### INPUT DATA
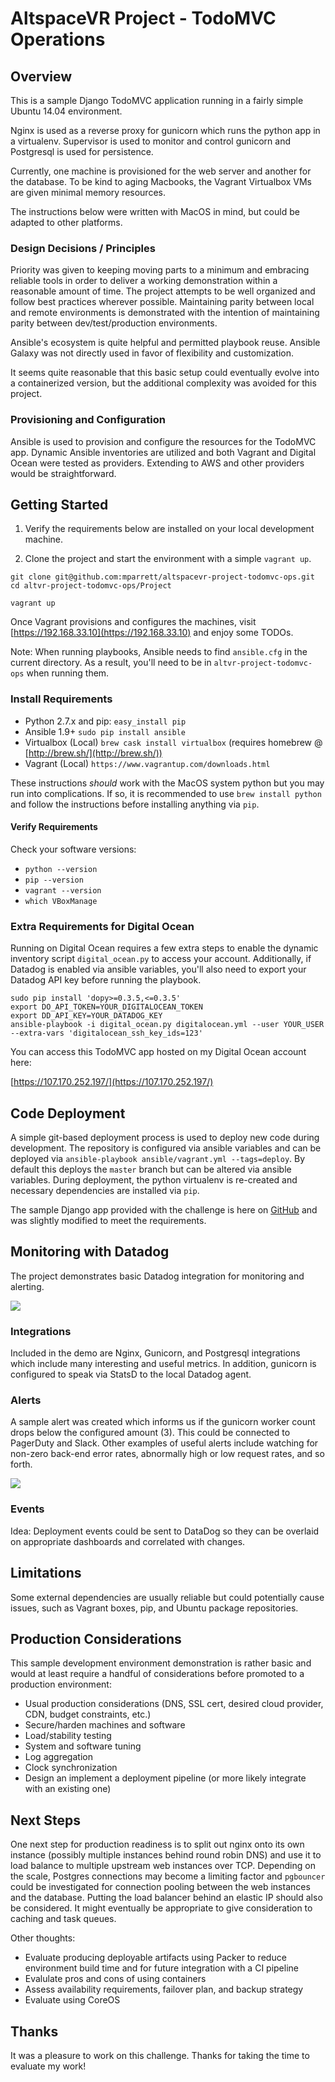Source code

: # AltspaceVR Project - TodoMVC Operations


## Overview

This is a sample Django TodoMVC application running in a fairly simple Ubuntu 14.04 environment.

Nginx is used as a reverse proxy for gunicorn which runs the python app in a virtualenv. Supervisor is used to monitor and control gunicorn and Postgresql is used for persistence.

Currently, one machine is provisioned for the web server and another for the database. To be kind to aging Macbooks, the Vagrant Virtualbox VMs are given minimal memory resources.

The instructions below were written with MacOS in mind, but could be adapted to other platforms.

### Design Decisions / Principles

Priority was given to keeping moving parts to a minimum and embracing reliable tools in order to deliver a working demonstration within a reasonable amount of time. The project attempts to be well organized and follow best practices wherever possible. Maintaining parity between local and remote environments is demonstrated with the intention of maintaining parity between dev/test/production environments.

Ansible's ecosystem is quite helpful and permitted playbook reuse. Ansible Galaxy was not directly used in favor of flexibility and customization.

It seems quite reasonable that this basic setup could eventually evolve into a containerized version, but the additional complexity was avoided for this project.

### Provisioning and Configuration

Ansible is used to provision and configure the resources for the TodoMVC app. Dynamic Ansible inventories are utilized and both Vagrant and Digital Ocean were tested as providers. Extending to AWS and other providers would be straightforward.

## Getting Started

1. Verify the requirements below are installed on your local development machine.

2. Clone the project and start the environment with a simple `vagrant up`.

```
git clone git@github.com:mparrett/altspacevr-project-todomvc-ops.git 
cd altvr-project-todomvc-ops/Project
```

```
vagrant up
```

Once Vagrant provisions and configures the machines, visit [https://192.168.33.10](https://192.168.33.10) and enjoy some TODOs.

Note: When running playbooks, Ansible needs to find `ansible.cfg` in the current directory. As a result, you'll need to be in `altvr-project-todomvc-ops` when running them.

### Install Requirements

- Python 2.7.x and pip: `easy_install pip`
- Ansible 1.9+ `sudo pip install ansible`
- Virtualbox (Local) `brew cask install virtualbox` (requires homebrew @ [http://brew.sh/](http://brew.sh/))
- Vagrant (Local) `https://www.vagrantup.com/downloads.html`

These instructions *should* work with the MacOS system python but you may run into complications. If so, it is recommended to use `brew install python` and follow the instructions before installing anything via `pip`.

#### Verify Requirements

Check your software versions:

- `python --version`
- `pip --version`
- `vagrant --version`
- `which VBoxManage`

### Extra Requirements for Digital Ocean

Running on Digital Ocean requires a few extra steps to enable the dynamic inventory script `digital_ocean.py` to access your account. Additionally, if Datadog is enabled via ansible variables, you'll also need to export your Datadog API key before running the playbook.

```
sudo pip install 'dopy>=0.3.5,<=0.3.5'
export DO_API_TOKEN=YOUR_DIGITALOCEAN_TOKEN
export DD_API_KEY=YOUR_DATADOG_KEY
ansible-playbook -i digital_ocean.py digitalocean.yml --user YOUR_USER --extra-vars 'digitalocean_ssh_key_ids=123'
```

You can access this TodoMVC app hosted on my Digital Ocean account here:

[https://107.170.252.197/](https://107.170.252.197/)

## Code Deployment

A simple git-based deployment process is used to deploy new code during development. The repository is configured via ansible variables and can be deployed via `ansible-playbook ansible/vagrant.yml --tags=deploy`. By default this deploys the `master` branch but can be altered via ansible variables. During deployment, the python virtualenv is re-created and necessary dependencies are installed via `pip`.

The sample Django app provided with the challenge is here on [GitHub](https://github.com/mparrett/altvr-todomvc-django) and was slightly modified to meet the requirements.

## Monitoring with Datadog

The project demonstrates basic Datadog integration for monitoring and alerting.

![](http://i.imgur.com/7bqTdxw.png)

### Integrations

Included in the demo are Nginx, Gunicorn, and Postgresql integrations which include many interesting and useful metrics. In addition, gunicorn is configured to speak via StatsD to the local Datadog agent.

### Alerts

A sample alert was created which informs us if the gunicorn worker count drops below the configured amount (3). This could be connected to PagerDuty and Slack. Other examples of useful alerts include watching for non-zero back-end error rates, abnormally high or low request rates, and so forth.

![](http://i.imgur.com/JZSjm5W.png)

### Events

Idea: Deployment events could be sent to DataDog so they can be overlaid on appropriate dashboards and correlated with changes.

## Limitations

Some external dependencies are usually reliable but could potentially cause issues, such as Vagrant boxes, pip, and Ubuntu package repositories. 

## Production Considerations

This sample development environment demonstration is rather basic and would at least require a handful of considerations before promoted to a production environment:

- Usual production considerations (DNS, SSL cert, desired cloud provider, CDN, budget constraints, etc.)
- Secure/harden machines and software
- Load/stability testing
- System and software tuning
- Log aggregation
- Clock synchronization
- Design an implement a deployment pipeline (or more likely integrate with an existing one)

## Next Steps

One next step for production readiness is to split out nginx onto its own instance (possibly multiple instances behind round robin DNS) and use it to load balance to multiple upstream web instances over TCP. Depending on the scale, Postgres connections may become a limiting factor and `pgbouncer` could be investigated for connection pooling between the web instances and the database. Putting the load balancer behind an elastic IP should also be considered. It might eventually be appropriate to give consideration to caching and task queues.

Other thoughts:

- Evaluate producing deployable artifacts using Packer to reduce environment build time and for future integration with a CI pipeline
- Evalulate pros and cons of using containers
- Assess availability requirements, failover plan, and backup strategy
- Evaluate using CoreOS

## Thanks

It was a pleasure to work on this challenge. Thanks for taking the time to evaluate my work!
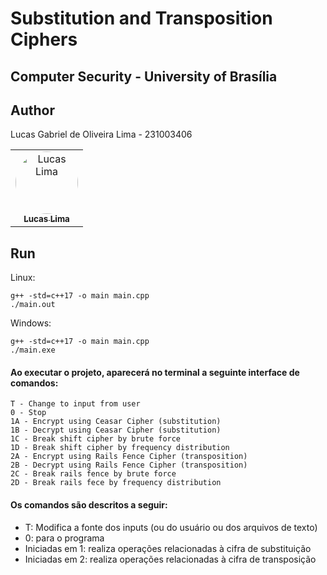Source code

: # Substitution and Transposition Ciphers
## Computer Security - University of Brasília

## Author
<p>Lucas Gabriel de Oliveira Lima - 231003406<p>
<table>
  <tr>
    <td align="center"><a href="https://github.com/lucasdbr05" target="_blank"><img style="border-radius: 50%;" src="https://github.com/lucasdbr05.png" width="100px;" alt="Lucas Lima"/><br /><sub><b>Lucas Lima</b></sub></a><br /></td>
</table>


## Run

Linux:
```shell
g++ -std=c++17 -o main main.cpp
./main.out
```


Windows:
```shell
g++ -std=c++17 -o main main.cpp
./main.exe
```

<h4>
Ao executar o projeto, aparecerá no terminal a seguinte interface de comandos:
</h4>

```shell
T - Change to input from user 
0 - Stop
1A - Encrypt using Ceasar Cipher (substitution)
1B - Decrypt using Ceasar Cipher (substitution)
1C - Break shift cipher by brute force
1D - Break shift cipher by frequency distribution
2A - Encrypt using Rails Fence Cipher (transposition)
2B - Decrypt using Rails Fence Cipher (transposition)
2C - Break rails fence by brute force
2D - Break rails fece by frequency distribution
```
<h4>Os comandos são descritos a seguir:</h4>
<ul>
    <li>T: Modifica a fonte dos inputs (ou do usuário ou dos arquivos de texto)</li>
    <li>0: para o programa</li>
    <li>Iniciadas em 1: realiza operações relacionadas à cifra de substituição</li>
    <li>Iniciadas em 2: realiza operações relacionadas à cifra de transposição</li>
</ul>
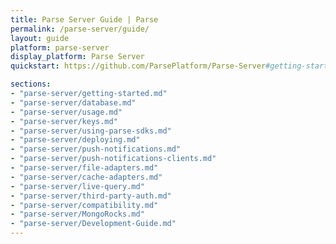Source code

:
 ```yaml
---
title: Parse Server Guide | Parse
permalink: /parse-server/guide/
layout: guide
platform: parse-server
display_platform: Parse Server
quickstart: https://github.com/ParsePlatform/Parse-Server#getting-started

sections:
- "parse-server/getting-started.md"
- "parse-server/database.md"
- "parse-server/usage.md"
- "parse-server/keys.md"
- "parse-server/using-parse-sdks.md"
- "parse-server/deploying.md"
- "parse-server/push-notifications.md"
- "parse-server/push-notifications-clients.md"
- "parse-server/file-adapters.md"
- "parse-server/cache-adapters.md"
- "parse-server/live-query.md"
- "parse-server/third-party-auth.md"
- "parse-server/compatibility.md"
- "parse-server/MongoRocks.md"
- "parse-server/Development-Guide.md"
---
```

### WHAT IS NEEDED
An exact transcription of the listing is required, and it must contain no pictures.

### RESPONSE
Source code

: # AltspaceVR Project - TodoMVC Operations


## Overview

This is a sample Django TodoMVC application running in a fairly simple Ubuntu 14.04 environment.

Nginx is used as a reverse proxy for gunicorn which runs the python app in a virtualenv. Supervisor is used to monitor and control gunicorn and Postgresql is used for persistence.

Currently, one machine is provisioned for the web server and another for the database. To be kind to aging Macbooks, the Vagrant Virtualbox VMs are given minimal memory resources.

The instructions below were written with MacOS in mind, but could be adapted to other platforms.

### Design Decisions / Principles

Priority was given to keeping moving parts to a minimum and embracing reliable tools in order to deliver a working demonstration within a reasonable amount of time. The project attempts to be well organized and follow best practices wherever possible. Maintaining parity between local and remote environments is demonstrated with the intention of maintaining parity between dev/test/production environments.

Ansible's ecosystem is quite helpful and permitted playbook reuse. Ansible Galaxy was not directly used in favor of flexibility and customization.

It seems quite reasonable that this basic setup could eventually evolve into a containerized version, but the additional complexity was avoided for this project.

### Provisioning and Configuration

Ansible is used to provision and configure the resources for the TodoMVC app. Dynamic Ansible inventories are utilized and both Vagrant and Digital Ocean were tested as providers. Extending to AWS and other providers would be straightforward.

## Getting Started

1. Verify the requirements below are installed on your local development machine.

2. Clone the project and start the environment with a simple `vagrant up`.

```
git clone git@github.com:mparrett/altspacevr-project-todomvc-ops.git 
cd altvr-project-todomvc-ops/Project
```

```
vagrant up
```

Once Vagrant provisions and configures the machines, visit [https://192.168.33.10](https://192.168.33.10) and enjoy some TODOs.

Note: When running playbooks, Ansible needs to find `ansible.cfg` in the current directory. As a result, you'll need to be in `altvr-project-todomvc-ops` when running them.

### Install Requirements

- Python 2.7.x and pip: `easy_install pip`
- Ansible 1.9+ `sudo pip install ansible`
- Virtualbox (Local) `brew cask install virtualbox` (requires homebrew @ [http://brew.sh/](http://brew.sh/))
- Vagrant (Local) `https://www.vagrantup.com/downloads.html`

These instructions *should* work with the MacOS system python but you may run into complications. If so, it is recommended to use `brew install python` and follow the instructions before installing anything via `pip`.

#### Verify Requirements

Check your software versions:

- `python --version`
- `pip --version`
- `vagrant --version`
- `which VBoxManage`

### Extra Requirements for Digital Ocean

Running on Digital Ocean requires a few extra steps to enable the dynamic inventory script `digital_ocean.py` to access your account. Additionally, if Datadog is enabled via ansible variables, you'll also need to export your Datadog API key before running the playbook.

```
sudo pip install 'dopy>=0.3.5,<=0.3.5'
export DO_API_TOKEN=YOUR_DIGITALOCEAN_TOKEN
export DD_API_KEY=YOUR_DATADOG_KEY
ansible-playbook -i digital_ocean.py digitalocean.yml --user YOUR_USER --extra-vars 'digitalocean_ssh_key_ids=123'
```

You can access this TodoMVC app hosted on my Digital Ocean account here:

[https://107.170.252.197/](https://107.170.252.197/)

## Code Deployment

A simple git-based deployment process is used to deploy new code during development. The repository is configured via ansible variables and can be deployed via `ansible-playbook ansible/vagrant.yml --tags=deploy`. By default this deploys the `master` branch but can be altered via ansible variables. During deployment, the python virtualenv is re-created and necessary dependencies are installed via `pip`.

The sample Django app provided with the challenge is here on [GitHub](https://github.com/mparrett/altvr-todomvc-django) and was slightly modified to meet the requirements.

## Monitoring with Datadog

The project demonstrates basic Datadog integration for monitoring and alerting.

![](http://i.imgur.com/7bqTdxw.png)

### Integrations

Included in the demo are Nginx, Gunicorn, and Postgresql integrations which include many interesting and useful metrics. In addition, gunicorn is configured to speak via StatsD to the local Datadog agent.

### Alerts

A sample alert was created which informs us if the gunicorn worker count drops below the configured amount (3). This could be connected to PagerDuty and Slack. Other examples of useful alerts include watching for non-zero back-end error rates, abnormally high or low request rates, and so forth.

![](http://i.imgur.com/JZSjm5W.png)

### Events

Idea: Deployment events could be sent to DataDog so they can be overlaid on appropriate dashboards and correlated with changes.

## Limitations

Some external dependencies are usually reliable but could potentially cause issues, such as Vagrant boxes, pip, and Ubuntu package repositories. 

## Production Considerations

This sample development environment demonstration is rather basic and would at least require a handful of considerations before promoted to a production environment:

- Usual production considerations (DNS, SSL cert, desired cloud provider, CDN, budget constraints, etc.)
- Secure/harden machines and software
- Load/stability testing
- System and software tuning
- Log aggregation
- Clock synchronization
- Design an implement a deployment pipeline (or more likely integrate with an existing one)

## Next Steps

One next step for production readiness is to split out nginx onto its own instance (possibly multiple instances behind round robin DNS) and use it to load balance to multiple upstream web instances over TCP. Depending on the scale, Postgres connections may become a limiting factor and `pgbouncer` could be investigated for connection pooling between the web instances and the database. Putting the load balancer behind an elastic IP should also be considered. It might eventually be appropriate to give consideration to caching and task queues.

Other thoughts:

- Evaluate producing deployable artifacts using Packer to reduce environment build time and for future integration with a CI pipeline
- Evalulate pros and cons of using containers
- Assess availability requirements, failover plan, and backup strategy
- Evaluate using CoreOS

## Thanks

It was a pleasure to work on this challenge. Thanks for taking the time to evaluate my work!
Source code

: # Substitution and Transposition Ciphers
## Computer Security - University of Brasília

## Author
<p>Lucas Gabriel de Oliveira Lima - 231003406<p>
<table>
  <tr>
    <td align="center"><a href="https://github.com/lucasdbr05" target="_blank"><img style="border-radius: 50%;" src="https://github.com/lucasdbr05.png" width="100px;" alt="Lucas Lima"/><br /><sub><b>Lucas Lima</b></sub></a><br /></td>
</table>


## Run

Linux:
```shell
g++ -std=c++17 -o main main.cpp
./main.out
```


Windows:
```shell
g++ -std=c++17 -o main main.cpp
./main.exe
```

<h4>
Ao executar o projeto, aparecerá no terminal a seguinte interface de comandos:
</h4>

```shell
T - Change to input from user 
0 - Stop
1A - Encrypt using Ceasar Cipher (substitution)
1B - Decrypt using Ceasar Cipher (substitution)
1C - Break shift cipher by brute force
1D - Break shift cipher by frequency distribution
2A - Encrypt using Rails Fence Cipher (transposition)
2B - Decrypt using Rails Fence Cipher (transposition)
2C - Break rails fence by brute force
2D - Break rails fece by frequency distribution
```
<h4>Os comandos são descritos a seguir:</h4>
<ul>
    <li>T: Modifica a fonte dos inputs (ou do usuário ou dos arquivos de texto)</li>
    <li>0: para o programa</li>
    <li>Iniciadas em 1: realiza operações relacionadas à cifra de substituição</li>
    <li>Iniciadas em 2: realiza operações relacionadas à cifra de transposição</li>
</ul>
Source code

:
 ```yaml
---
title: Parse Server Guide | Parse
permalink: /parse-server/guide/
layout: guide
platform: parse-server
display_platform: Parse Server
quickstart: https://github.com/ParsePlatform/Parse-Server#getting-started

sections:
- "parse-server/getting-started.md"
- "parse-server/database.md"
- "parse-server/usage.md"
- "parse-server/keys.md"
- "parse-server/using-parse-sdks.md"
- "parse-server/deploying.md"
- "parse-server/push-notifications.md"
- "parse-server/push-notifications-clients.md"
- "parse-server/file-adapters.md"
- "parse-server/cache-adapters.md"
- "parse-server/live-query.md"
- "parse-server/third-party-auth.md"
- "parse-server/compatibility.md"
- "parse-server/MongoRocks.md"
- "parse-server/Development-Guide.md"
---
```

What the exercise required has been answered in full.